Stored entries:
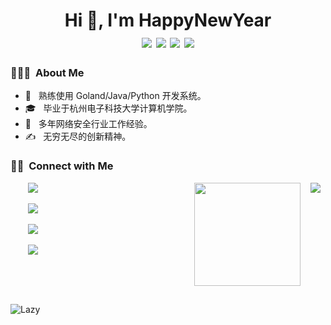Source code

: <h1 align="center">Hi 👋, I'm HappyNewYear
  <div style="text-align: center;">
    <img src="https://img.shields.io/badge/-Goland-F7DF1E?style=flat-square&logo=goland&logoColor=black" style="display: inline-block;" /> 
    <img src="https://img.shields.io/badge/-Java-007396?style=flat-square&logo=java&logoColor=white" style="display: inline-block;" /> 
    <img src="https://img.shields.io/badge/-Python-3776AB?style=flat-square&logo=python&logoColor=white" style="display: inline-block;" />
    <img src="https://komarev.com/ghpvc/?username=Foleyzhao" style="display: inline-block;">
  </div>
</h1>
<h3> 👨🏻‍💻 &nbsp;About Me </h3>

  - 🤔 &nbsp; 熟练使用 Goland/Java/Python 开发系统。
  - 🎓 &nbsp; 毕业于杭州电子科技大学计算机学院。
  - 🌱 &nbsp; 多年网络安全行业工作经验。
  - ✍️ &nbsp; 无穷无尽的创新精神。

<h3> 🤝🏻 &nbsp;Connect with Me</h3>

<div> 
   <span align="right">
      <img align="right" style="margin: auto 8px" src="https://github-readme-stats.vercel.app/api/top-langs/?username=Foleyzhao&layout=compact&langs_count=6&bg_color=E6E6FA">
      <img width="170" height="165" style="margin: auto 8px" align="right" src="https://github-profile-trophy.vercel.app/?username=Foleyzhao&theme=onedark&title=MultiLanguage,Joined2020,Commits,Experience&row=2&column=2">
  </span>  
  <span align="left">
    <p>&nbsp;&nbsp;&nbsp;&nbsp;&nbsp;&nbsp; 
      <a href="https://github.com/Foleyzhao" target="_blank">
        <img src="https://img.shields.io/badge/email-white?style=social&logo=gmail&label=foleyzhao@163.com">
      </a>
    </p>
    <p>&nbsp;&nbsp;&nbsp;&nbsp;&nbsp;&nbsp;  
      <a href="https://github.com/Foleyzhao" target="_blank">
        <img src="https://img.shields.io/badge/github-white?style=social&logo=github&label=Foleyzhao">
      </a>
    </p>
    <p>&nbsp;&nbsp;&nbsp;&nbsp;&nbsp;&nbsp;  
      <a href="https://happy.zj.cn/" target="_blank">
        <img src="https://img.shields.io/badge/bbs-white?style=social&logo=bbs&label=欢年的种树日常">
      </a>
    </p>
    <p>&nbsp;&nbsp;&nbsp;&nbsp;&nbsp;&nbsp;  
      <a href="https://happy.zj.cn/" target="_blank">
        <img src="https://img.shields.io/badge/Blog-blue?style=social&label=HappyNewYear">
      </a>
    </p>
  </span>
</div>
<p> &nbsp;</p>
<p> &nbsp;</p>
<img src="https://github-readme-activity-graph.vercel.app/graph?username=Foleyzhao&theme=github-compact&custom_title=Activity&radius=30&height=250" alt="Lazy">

* * *

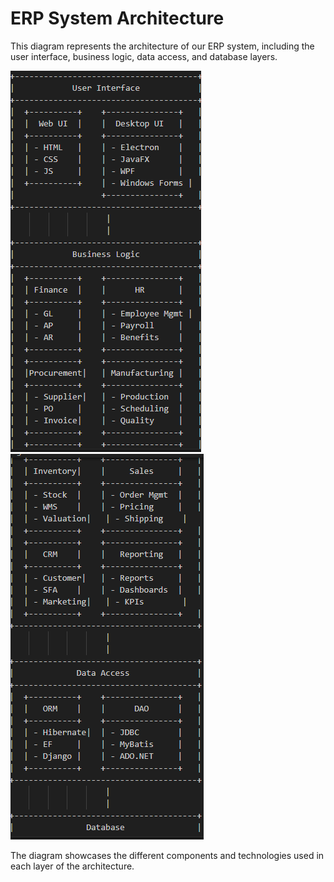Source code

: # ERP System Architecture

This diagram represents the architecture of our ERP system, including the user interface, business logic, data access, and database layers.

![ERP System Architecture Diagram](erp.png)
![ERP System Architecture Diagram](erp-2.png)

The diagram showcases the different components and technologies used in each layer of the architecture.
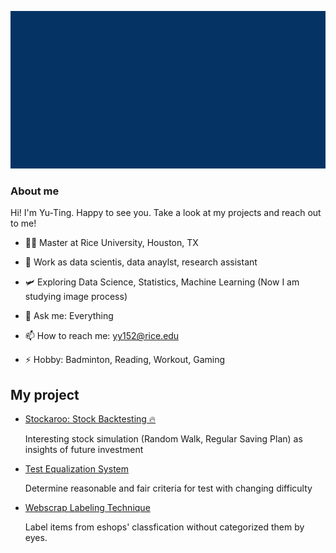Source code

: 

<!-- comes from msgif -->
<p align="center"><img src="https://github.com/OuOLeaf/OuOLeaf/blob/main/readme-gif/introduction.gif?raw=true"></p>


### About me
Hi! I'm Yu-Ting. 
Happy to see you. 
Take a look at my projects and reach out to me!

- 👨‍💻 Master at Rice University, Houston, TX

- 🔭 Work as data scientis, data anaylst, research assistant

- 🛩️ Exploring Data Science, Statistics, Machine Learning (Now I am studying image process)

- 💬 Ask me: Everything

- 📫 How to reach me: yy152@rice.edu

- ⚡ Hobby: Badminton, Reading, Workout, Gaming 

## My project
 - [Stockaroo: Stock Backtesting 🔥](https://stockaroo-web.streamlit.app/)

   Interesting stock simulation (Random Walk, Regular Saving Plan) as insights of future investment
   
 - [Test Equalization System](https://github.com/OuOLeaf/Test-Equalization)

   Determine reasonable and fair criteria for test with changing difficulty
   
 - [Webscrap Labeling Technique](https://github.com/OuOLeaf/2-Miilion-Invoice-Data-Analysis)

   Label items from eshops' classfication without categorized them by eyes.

--

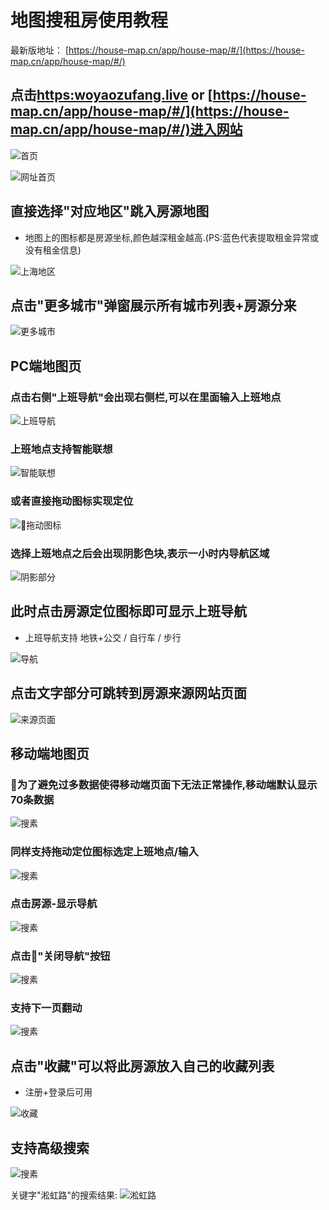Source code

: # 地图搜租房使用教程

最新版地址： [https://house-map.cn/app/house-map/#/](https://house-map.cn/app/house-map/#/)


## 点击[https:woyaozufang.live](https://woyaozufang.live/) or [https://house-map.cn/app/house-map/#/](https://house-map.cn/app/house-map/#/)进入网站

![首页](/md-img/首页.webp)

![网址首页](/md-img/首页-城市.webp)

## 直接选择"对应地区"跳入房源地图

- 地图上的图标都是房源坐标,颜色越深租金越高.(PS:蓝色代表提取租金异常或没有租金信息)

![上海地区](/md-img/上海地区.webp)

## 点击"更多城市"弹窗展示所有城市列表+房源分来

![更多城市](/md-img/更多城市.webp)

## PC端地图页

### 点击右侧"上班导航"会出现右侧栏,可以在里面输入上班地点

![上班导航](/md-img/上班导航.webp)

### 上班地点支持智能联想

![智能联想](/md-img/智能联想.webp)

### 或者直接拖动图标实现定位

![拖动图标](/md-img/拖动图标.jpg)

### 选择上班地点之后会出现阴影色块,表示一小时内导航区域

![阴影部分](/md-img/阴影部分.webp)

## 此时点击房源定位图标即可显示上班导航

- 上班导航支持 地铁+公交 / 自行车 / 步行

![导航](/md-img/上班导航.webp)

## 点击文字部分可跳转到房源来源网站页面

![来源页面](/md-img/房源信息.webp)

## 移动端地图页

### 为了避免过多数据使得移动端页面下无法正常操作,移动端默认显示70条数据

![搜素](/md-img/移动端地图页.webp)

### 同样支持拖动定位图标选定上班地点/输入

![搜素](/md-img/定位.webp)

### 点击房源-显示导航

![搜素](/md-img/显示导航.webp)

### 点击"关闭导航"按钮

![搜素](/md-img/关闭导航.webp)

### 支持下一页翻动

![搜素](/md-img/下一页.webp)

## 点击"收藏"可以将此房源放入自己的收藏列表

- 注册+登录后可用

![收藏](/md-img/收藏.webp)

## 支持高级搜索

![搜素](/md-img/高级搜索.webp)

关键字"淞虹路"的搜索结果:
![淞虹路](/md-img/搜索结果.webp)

What you are asked to do: After reading the entries above, report the number of lines that include the string "theme". Give no other text.

Output: 2